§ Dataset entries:

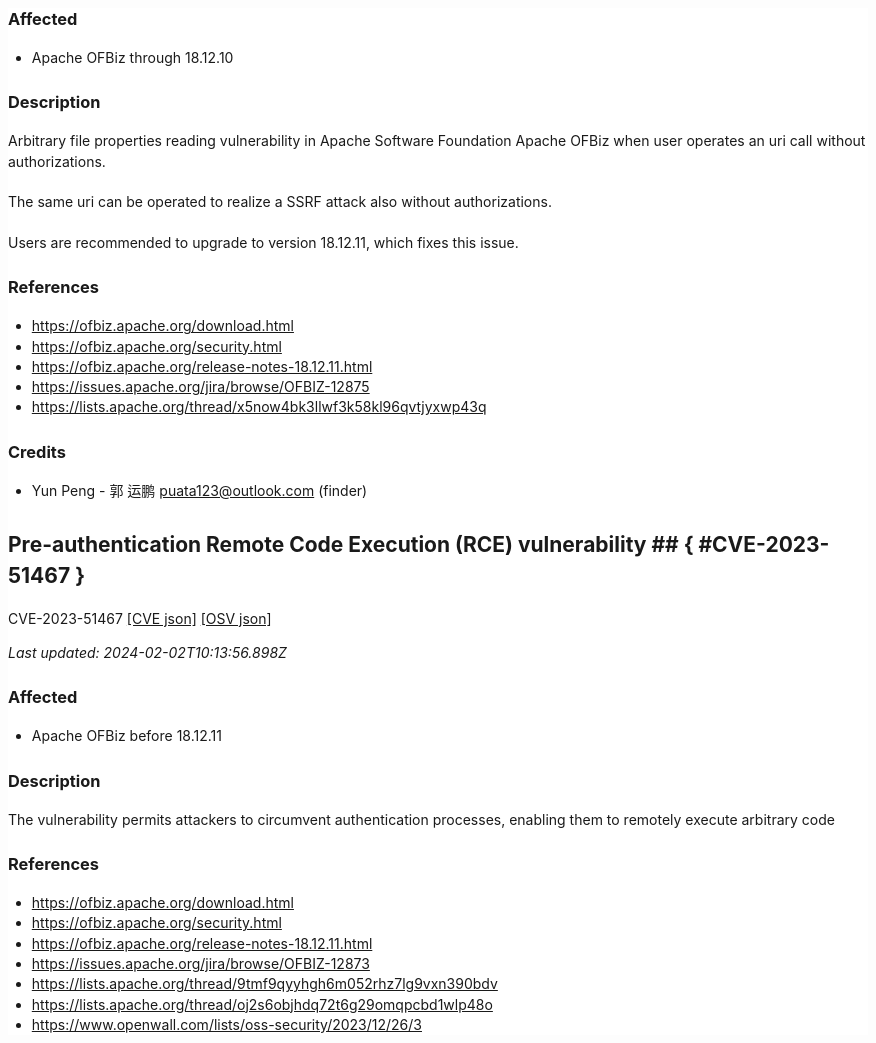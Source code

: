 ### Affected

* Apache OFBiz through 18.12.10


### Description

<div>Arbitrary file properties reading vulnerability in Apache Software Foundation Apache OFBiz when user operates an uri call without authorizations.<br></div><div><br></div><div>The same uri can be operated to realize a SSRF attack also  without  authorizations.<br></div><div><br></div>Users are recommended to upgrade to version 18.12.11, which fixes this issue.

### References
* https://ofbiz.apache.org/download.html
* https://ofbiz.apache.org/security.html
* https://ofbiz.apache.org/release-notes-18.12.11.html
* https://issues.apache.org/jira/browse/OFBIZ-12875
* https://lists.apache.org/thread/x5now4bk3llwf3k58kl96qvtjyxwp43q


### Credits
* Yun Peng - 郭 运鹏 <puata123@outlook.com> (finder)


## Pre-authentication Remote Code Execution (RCE) vulnerability ## { #CVE-2023-51467 }

CVE-2023-51467 [\[CVE json\]](./CVE-2023-51467.cve.json) [\[OSV json\]](./CVE-2023-51467.osv.json)



_Last updated: 2024-02-02T10:13:56.898Z_

### Affected

* Apache OFBiz before 18.12.11


### Description

<div><span style="background-color: rgb(255, 255, 255);"><span style="background-color: rgb(255, 255, 255);">The vulnerability permits attackers to circumvent authentication processes, enabling them to remotely <span style="background-color: rgb(255, 255, 255);"><span style="background-color: rgb(255, 255, 255);">execute arbitrary code</span></span><br></span></span></div>

### References
* https://ofbiz.apache.org/download.html
* https://ofbiz.apache.org/security.html
* https://ofbiz.apache.org/release-notes-18.12.11.html
* https://issues.apache.org/jira/browse/OFBIZ-12873
* https://lists.apache.org/thread/9tmf9qyyhgh6m052rhz7lg9vxn390bdv
* https://lists.apache.org/thread/oj2s6objhdq72t6g29omqpcbd1wlp48o
* https://www.openwall.com/lists/oss-security/2023/12/26/3
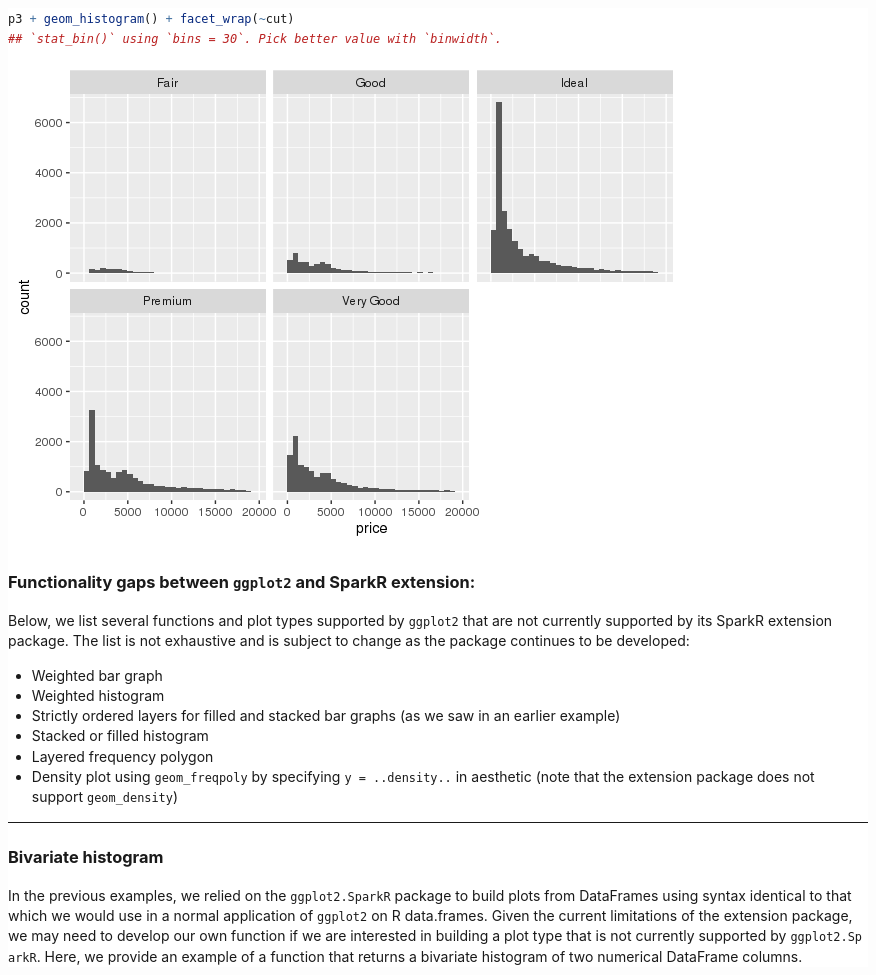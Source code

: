 
```r
p3 + geom_histogram() + facet_wrap(~cut)
## `stat_bin()` using `bins = 30`. Pick better value with `binwidth`.
```

![](visualizations_files/figure-html/unnamed-chunk-13-1.png)


### Functionality gaps between `ggplot2` and SparkR extension:

Below, we list several functions and plot types supported by `ggplot2` that are not currently supported by its SparkR extension package. The list is not exhaustive and is subject to change as the package continues to be developed:

* Weighted bar graph
* Weighted histogram
* Strictly ordered layers for filled and stacked bar graphs (as we saw in an earlier example)
* Stacked or filled histogram
* Layered frequency polygon
* Density plot using `geom_freqpoly` by specifying `y = ..density..` in aesthetic (note that the extension package does not support `geom_density`)

***


### Bivariate histogram

In the previous examples, we relied on the `ggplot2.SparkR` package to build plots from DataFrames using syntax identical to that which we would use in a normal application of `ggplot2` on R data.frames. Given the current limitations of the extension package, we may need to develop our own function if we are interested in building a plot type that is not currently supported by `ggplot2.SparkR`. Here, we provide an example of a function that returns a bivariate histogram of two numerical DataFrame columns.

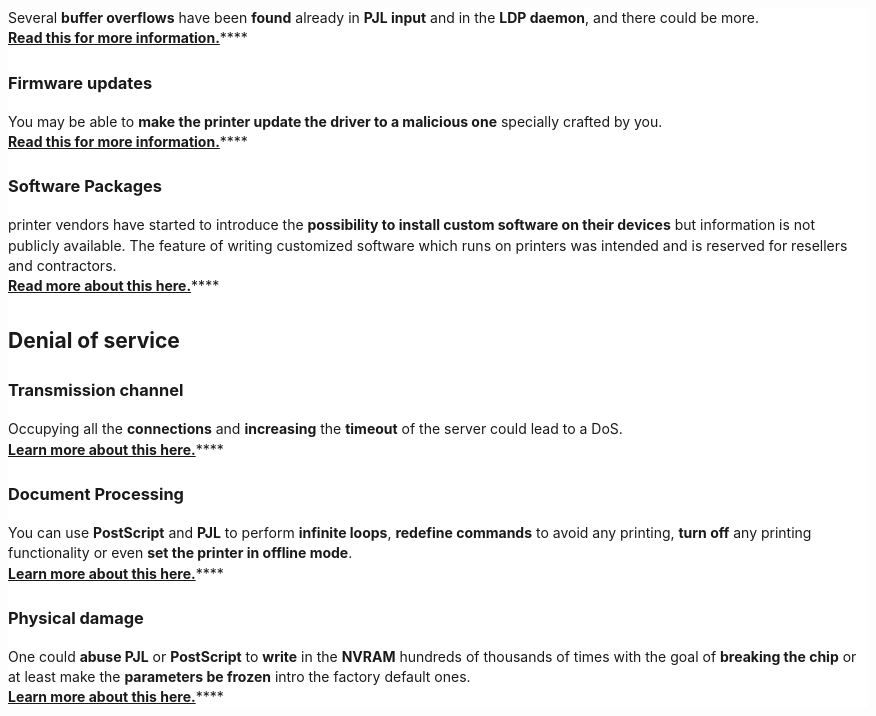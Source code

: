 Several **buffer overflows** have been **found** already in **PJL input** and in the **LDP daemon**, and there could be more.  
[**Read this for more information.**](buffer-overflows.md)\*\*\*\*

### Firmware updates

You may be able to **make the printer update the driver to a malicious one** specially crafted by you.  
[**Read this for more information.**](firmware-updates.md)\*\*\*\*

### **Software Packages**

 printer vendors have started to introduce the **possibility to install custom software on their devices** but information is not publicly available. The feature of writing customized software which runs on printers was intended and is reserved for resellers and contractors.  
[**Read more about this here.**](software-packages.md)\*\*\*\*

## **Denial of service**

### **Transmission channel**

Occupying all the **connections** and **increasing** the **timeout** of the server could lead to a DoS.  
[**Learn more about this here.**](transmission-channel.md)\*\*\*\*

### **Document Processing**

You can use **PostScript** and **PJL** to perform **infinite loops**, **redefine commands** to avoid any printing, **turn off** any printing functionality or even **set the printer in offline mode**.  
[**Learn more about this here.**](document-processing.md)\*\*\*\*

### **Physical damage**

One could **abuse PJL** or **PostScript** to **write** in the **NVRAM** hundreds of thousands of times with the goal of **breaking the chip** or at least make the **parameters be frozen** intro the factory default ones.  
[**Learn more about this here.**](physical-damage.md)\*\*\*\*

§ Exercise: Copy the entries above exactly, but only from the line holding "[**Read more about" through the line holding "### **Document Processing**", both included.

§ Expected answer:
[**Read more about this here.**](software-packages.md)\*\*\*\*

## **Denial of service**

### **Transmission channel**

Occupying all the **connections** and **increasing** the **timeout** of the server could lead to a DoS.  
[**Learn more about this here.**](transmission-channel.md)\*\*\*\*

### **Document Processing**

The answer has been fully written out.